Mark Wadsworth said...

Go on then, what do you think a fair price is for nuclear electricity?

£50? £100? What? (glossing over the fact that the price flucutuates wildly during the day).

Blue Eyes said...

MW, the sensible response is that the government should not be in the business of guaranteeing the price of anything!

If we are genuinely concerned about carbon emissions and unsure of the most efficient way of minimising them then all we have to do is tax the emission of carbon at a suitable rate. Let the free market work its magic.

Mark Wadsworth said...

BE, yes obviously, but that does not answer the question. I did not ask "which price should the government guarantee" I asked what is [currently] a fair price, i.e. what sort of price do nuclear companies need to make a reasonable profit.

e.g. a fair price for a music CD appears to be between £5 and £10, that doesn;t mean the govt. guarantees a minimum or sets a maximum price for music CDs.

Blue Eyes said...

I can exclusively reveal that I have asked ND this question before and the answer I got was "well, it depends".

It's a bit like asking what the fair price for a CD is. To me more than £3 is a bit much because I'll wait until it's on offer. To you it might be £20 because you need the Limited Edition with free poster NOW!

Given that nuclear tends to be based-load generation what you are really asking is what is the cost of producing the electricity, on average.

Mark Wadsworth said...

BE, "what you are really asking is what is the cost of producing the electricity, on average."

Yes, that's exactly what I'm asking. Maybe I phrased it badly.

Blue Eyes said...

I got confused by the term "fair price"...

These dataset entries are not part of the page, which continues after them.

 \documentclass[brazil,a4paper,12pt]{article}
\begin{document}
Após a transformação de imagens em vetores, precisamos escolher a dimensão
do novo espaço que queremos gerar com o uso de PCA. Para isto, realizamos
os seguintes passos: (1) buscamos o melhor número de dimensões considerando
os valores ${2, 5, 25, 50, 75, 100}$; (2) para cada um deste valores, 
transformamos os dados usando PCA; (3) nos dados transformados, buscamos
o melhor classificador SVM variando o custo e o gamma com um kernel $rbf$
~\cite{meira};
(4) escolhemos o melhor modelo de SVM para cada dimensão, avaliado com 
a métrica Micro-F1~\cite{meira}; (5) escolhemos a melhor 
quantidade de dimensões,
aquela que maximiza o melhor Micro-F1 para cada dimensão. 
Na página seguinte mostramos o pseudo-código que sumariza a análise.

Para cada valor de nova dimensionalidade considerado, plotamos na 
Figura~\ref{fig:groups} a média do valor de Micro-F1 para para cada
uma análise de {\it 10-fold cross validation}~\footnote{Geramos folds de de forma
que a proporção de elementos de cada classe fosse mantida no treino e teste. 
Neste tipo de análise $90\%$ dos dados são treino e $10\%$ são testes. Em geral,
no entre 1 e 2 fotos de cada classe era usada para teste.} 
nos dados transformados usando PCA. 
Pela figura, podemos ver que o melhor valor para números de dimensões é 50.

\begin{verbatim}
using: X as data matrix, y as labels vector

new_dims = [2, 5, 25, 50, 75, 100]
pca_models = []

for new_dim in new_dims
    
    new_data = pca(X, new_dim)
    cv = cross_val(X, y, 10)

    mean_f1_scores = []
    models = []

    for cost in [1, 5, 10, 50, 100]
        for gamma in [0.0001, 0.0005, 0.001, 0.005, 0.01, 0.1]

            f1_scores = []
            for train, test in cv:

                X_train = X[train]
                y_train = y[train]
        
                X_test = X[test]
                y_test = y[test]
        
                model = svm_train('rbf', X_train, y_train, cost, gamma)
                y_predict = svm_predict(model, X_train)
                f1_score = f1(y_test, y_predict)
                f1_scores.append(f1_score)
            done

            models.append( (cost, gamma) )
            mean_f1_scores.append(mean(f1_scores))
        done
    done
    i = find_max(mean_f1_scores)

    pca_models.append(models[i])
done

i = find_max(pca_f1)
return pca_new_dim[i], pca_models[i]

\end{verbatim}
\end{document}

As for cost of production, the real winner here is that the government makes it considerably more expensive to produce electricity (by any means) than it really should be. So now they've made it so expensive they have to give the producers the right to shaft the consumers.

Off switch said...

Put that man in charge of the Ministry of Energy by this weekend!!

rwendland said...

Using the Indie's £95-£99.50/MWh leak, here's an update of my back-of-envelope lifetime CfD support costs (subsidy) estimate for one EPR reactor that I did in December:

Around £600 million/year CfD support, at current prices. As ND says, this will be inflated upwards to whenever they get built. £2.4 billion-ish per year for the four EPR reactors the govt claims it would like EDF to build. Electricity customers, just domestic/small-business not industrial I understand, will pay this, not taxpayers.

Here are my sums:

1650 * 24 * 365.25 * 0.9 * (97.25-51) = £602 million

This assumes:

* CfD price of £97.25/MWh - midpoint of Indie £95-£99.50/MWh leak
* Average ordinary wholesale price of £51/MWh (probably a bit out-of-date now)
* 1650 MWe reactor running sweetly at 90% Load Average

It's actually worse than this I think, as it looks like night time prices will lower as more nuc and wind comes on-line, which will negatively affect the economics of both of them.

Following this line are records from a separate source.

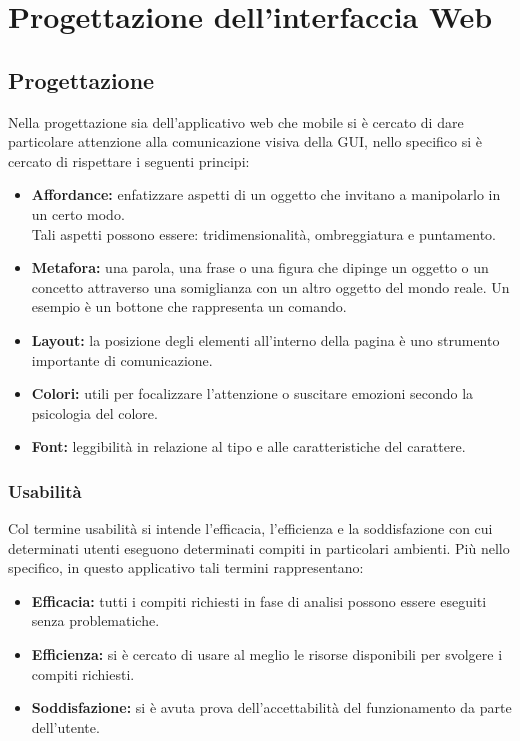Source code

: \documentclass[a4paper,final,12pt]{report}
\begin{document}
\chapter{Progettazione dell'interfaccia Web}

\section{Progettazione}
Nella progettazione sia dell'applicativo web che mobile si è cercato di dare particolare attenzione alla comunicazione visiva della GUI, nello specifico si è cercato di rispettare i seguenti principi:
\begin{itemize}
\item \textbf{Affordance:} enfatizzare aspetti di un oggetto che invitano a manipolarlo in un certo modo.\\ Tali aspetti possono essere: tridimensionalità, ombreggiatura e puntamento.
\item \textbf{Metafora:} una parola, una frase o una figura che dipinge un oggetto o un concetto attraverso una somiglianza con un altro oggetto del mondo reale. Un esempio è un bottone che rappresenta un comando.
\item \textbf{Layout:} 
la posizione degli elementi all'interno della pagina è uno strumento importante di comunicazione.
\item \textbf{Colori:} utili per focalizzare l'attenzione o suscitare emozioni secondo la psicologia del colore.
\item \textbf{Font:} leggibilità in relazione al tipo e alle caratteristiche del carattere.
\end{itemize}

\subsection{Usabilità}
Col termine usabilità si intende l'efficacia, l'efficienza e la soddisfazione con cui determinati utenti eseguono determinati compiti in particolari ambienti. 
Più nello specifico, in questo applicativo tali termini rappresentano:
\begin{itemize}
\item \textbf{Efficacia:} tutti i compiti richiesti in fase di analisi possono essere eseguiti senza problematiche.
\item \textbf{Efficienza:} si è cercato di usare al meglio le risorse disponibili per svolgere i compiti richiesti.
\item \textbf{Soddisfazione:} si è avuta prova dell'accettabilità del funzionamento da parte dell'utente.
\end{itemize}
\end{document}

My £51/MWh average electricity price estimate is very dated now. I've seen both £60 and £45 used in some estimates, but dunno which is more sound.

rwendland said...

... forgot to add £2.4 billion-ish per year to support 4 EPRs is about £100 per household per year. If Hitachi/Horizon build ABWRs beyond that, even more, maybe double.

This increase on leccy will make using gas for home heating even more attractive. But the excess nightime leccy generation capacity from more nuc & wind should cause Economy 7 nightime rates to fall considerably. Maybe we should be planning into our new housing optional heat stores that could use this cheap nightime leccy. The current fad for instant gas boilers will make the use of heat stores trickier.

rwendland said...

.... and I've still forgotten the "lifetime" aspect. For 4 EPRs at £2.4 billion/year over 40 years, that would be a £96 billion subsidy commitment. If Hitachi/Horizon build ABWRs beyond that, perhaps in the order of £200 billion. That's a lot more than the lifetime costs of the Trident nuke deterrent costs (variously estimated in the £60-£100 billion range).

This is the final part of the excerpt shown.